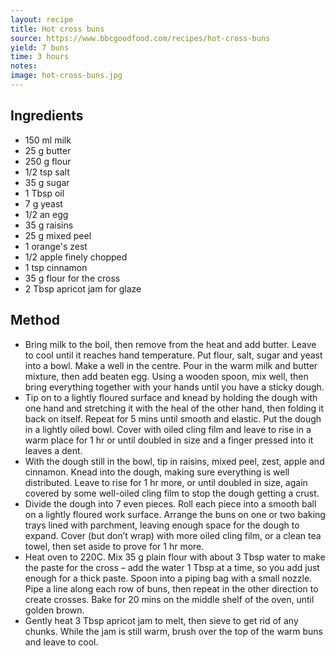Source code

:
 ```yaml
---
layout: recipe
title: Hot cross buns
source: https://www.bbcgoodfood.com/recipes/hot-cross-buns
yield: 7 buns
time: 3 hours
notes: 
image: hot-cross-buns.jpg
---
```


## Ingredients
- 150 ml milk
- 25 g butter
- 250 g flour
- 1/2 tsp salt
- 35 g sugar
- 1 Tbsp oil
- 7 g yeast
- 1/2 an egg
- 35 g raisins
- 25 g mixed peel
- 1 orange's zest
- 1/2 apple finely chopped
- 1 tsp cinnamon
- 35 g flour for the cross
- 2 Tbsp apricot jam for glaze

## Method
- Bring milk to the boil, then remove from the heat and add butter. Leave to cool until it reaches hand temperature. Put flour, salt, sugar and yeast into a bowl. Make a well in the centre. Pour in the warm milk and butter mixture, then add beaten egg. Using a wooden spoon, mix well, then bring everything together with your hands until you have a sticky dough.
- Tip on to a lightly floured surface and knead by holding the dough with one hand and stretching it with the heal of the other hand, then folding it back on itself. Repeat for 5 mins until smooth and elastic. Put the dough in a lightly oiled bowl. Cover with oiled cling film and leave to rise in a warm place for 1 hr or until doubled in size and a finger pressed into it leaves a dent.
- With the dough still in the bowl, tip in raisins, mixed peel, zest, apple and cinnamon. Knead into the dough, making sure everything is well distributed. Leave to rise for 1 hr more, or until doubled in size, again covered by some well-oiled cling film to stop the dough getting a crust.
- Divide the dough into 7 even pieces. Roll each piece into a smooth ball on a lightly floured work surface. Arrange the buns on one or two baking trays lined with parchment, leaving enough space for the dough to expand. Cover (but don’t wrap) with more oiled cling film, or a clean tea towel, then set aside to prove for 1 hr more.
- Heat oven to 220C. Mix 35 g plain flour with about 3 Tbsp water to make the paste for the cross – add the water 1 Tbsp at a time, so you add just enough for a thick paste. Spoon into a piping bag with a small nozzle. Pipe a line along each row of buns, then repeat in the other direction to create crosses. Bake for 20 mins on the middle shelf of the oven, until golden brown.
- Gently heat 3 Tbsp apricot jam to melt, then sieve to get rid of any chunks. While the jam is still warm, brush over the top of the warm buns and leave to cool.
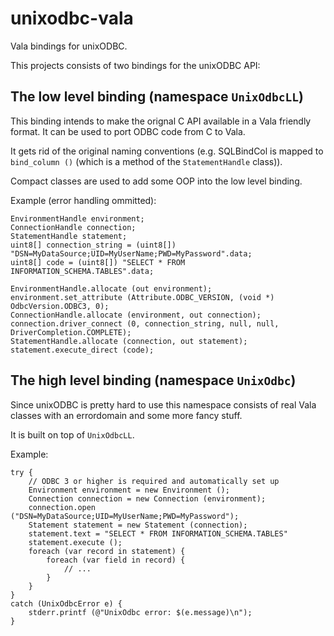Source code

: unixodbc-vala
=============

Vala bindings for unixODBC.

This projects consists of two bindings for the unixODBC API:

The low level binding (namespace `UnixOdbcLL`)
----------------------------------------------

This binding intends to make the orignal C API available in a Vala 
friendly format. It can be used to port ODBC code from C to Vala.

It gets rid of the original naming conventions (e.g. SQLBindCol is 
mapped to `bind_column ()` (which is a method of the `StatementHandle` 
class)).

Compact classes are used to add some OOP into the low level binding.

Example (error handling ommitted):

```vala
EnvironmentHandle environment;
ConnectionHandle connection;
StatementHandle statement;
uint8[] connection_string = (uint8[]) "DSN=MyDataSource;UID=MyUserName;PWD=MyPassword".data;
uint8[] code = (uint8[]) "SELECT * FROM INFORMATION_SCHEMA.TABLES".data;

EnvironmentHandle.allocate (out environment);
environment.set_attribute (Attribute.ODBC_VERSION, (void *) OdbcVersion.ODBC3, 0);
ConnectionHandle.allocate (environment, out connection);
connection.driver_connect (0, connection_string, null, null, DriverCompletion.COMPLETE);
StatementHandle.allocate (connection, out statement);
statement.execute_direct (code);
```

The high level binding (namespace `UnixOdbc`)
---------------------------------------------

Since unixODBC is pretty hard to use this namespace consists of real
Vala classes with an errordomain and some more fancy stuff.

It is built on top of `UnixOdbcLL`.

Example:

```vala
try {
	// ODBC 3 or higher is required and automatically set up
	Environment environment = new Environment ();
	Connection connection = new Connection (environment);
	connection.open ("DSN=MyDataSource;UID=MyUserName;PWD=MyPassword");
	Statement statement = new Statement (connection);
	statement.text = "SELECT * FROM INFORMATION_SCHEMA.TABLES"
	statement.execute ();
	foreach (var record in statement) {
		foreach (var field in record) {
			// ...
		}
	}
}
catch (UnixOdbcError e) {
	stderr.printf (@"UnixOdbc error: $(e.message)\n");
}
```

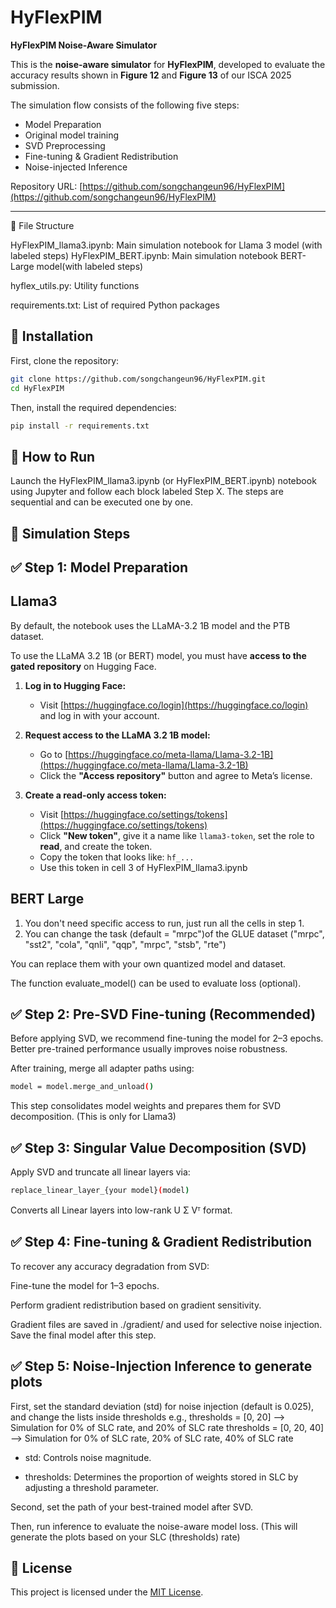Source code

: # HyFlexPIM  
**HyFlexPIM Noise-Aware Simulator**

This is the **noise-aware simulator** for **HyFlexPIM**, developed to evaluate the accuracy results shown in **Figure 12** and **Figure 13** of our ISCA 2025 submission.

The simulation flow consists of the following five steps:
- Model Preparation
- Original model training 
- SVD Preprocessing   
- Fine-tuning & Gradient Redistribution  
- Noise-injected Inference

Repository URL: [https://github.com/songchangeun96/HyFlexPIM](https://github.com/songchangeun96/HyFlexPIM)

---

📁 File Structure

HyFlexPIM_llama3.ipynb: Main simulation notebook for Llama 3 model (with labeled steps)
HyFlexPIM_BERT.ipynb: Main simulation notebook BERT-Large model(with labeled steps)

hyflex_utils.py: Utility functions

requirements.txt: List of required Python packages

## 🔧 Installation

First, clone the repository:

```bash
git clone https://github.com/songchangeun96/HyFlexPIM.git
cd HyFlexPIM
```


Then, install the required dependencies:

```bash
pip install -r requirements.txt
```

## 🚀 How to Run
Launch the HyFlexPIM_llama3.ipynb (or HyFlexPIM_BERT.ipynb) notebook using Jupyter and follow each block labeled Step X.
The steps are sequential and can be executed one by one.

## 🧪 Simulation Steps 

## ✅ Step 1: Model Preparation 

## Llama3

By default, the notebook uses the LLaMA-3.2 1B model and the PTB dataset.

To use the LLaMA 3.2 1B (or BERT) model, you must have **access to the gated repository** on Hugging Face.

1. **Log in to Hugging Face:**
   - Visit [https://huggingface.co/login](https://huggingface.co/login) and log in with your account.

2. **Request access to the LLaMA 3.2 1B model:**
   - Go to [https://huggingface.co/meta-llama/Llama-3.2-1B](https://huggingface.co/meta-llama/Llama-3.2-1B)
   - Click the **"Access repository"** button and agree to Meta’s license.

3. **Create a read-only access token:**
   - Visit [https://huggingface.co/settings/tokens](https://huggingface.co/settings/tokens)
   - Click **"New token"**, give it a name like `llama3-token`, set the role to **read**, and create the token.
   - Copy the token that looks like: `hf_...`
   - Use this token in cell 3 of HyFlexPIM_llama3.ipynb
  
## BERT Large

1. You don't need specific access to run, just run all the cells in step 1.
2. You can change the task (default = "mrpc")of the GLUE dataset ("mrpc", "sst2", "cola", "qnli", "qqp", "mrpc", "stsb", "rte")

You can replace them with your own quantized model and dataset.

The function evaluate_model() can be used to evaluate loss (optional).

## ✅ Step 2: Pre-SVD Fine-tuning (Recommended)
Before applying SVD, we recommend fine-tuning the model for 2–3 epochs.
Better pre-trained performance usually improves noise robustness.

After training, merge all adapter paths using:
```bash
model = model.merge_and_unload()
```
This step consolidates model weights and prepares them for SVD decomposition. (This is only for Llama3)

## ✅ Step 3: Singular Value Decomposition (SVD)
Apply SVD and truncate all linear layers via:

```bash
replace_linear_layer_{your model}(model)
```
Converts all Linear layers into low-rank U Σ Vᵀ format.

## ✅ Step 4: Fine-tuning & Gradient Redistribution
To recover any accuracy degradation from SVD:

Fine-tune the model for 1–3 epochs.

Perform gradient redistribution based on gradient sensitivity.

Gradient files are saved in ./gradient/ and used for selective noise injection.
Save the final model after this step.

## ✅ Step 5: Noise-Injection Inference to generate plots
First, set the standard deviation (std) for noise injection (default is 0.025), and change the lists inside thresholds
e.g., thresholds = [0, 20] --> Simulation for 0% of SLC rate, and 20% of SLC rate
      thresholds = [0, 20, 40] --> Simulation for 0% of SLC rate, 20% of SLC rate, 40% of SLC rate

   - std: Controls noise magnitude.

   - thresholds: Determines the proportion of weights stored in SLC by adjusting a threshold parameter.



Second, set the path of your best-trained model after SVD.

Then, run inference to evaluate the noise-aware model loss. (This will generate the plots based on your SLC (thresholds) rate)






## 📝 License
This project is licensed under the [MIT License](./LICENSE).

┄┄┄┄┄┄

**Directions for this task**
Give the count of lines in the data above holding the word "notebook", and nothing beyond it.

**Solution for this exercise**
4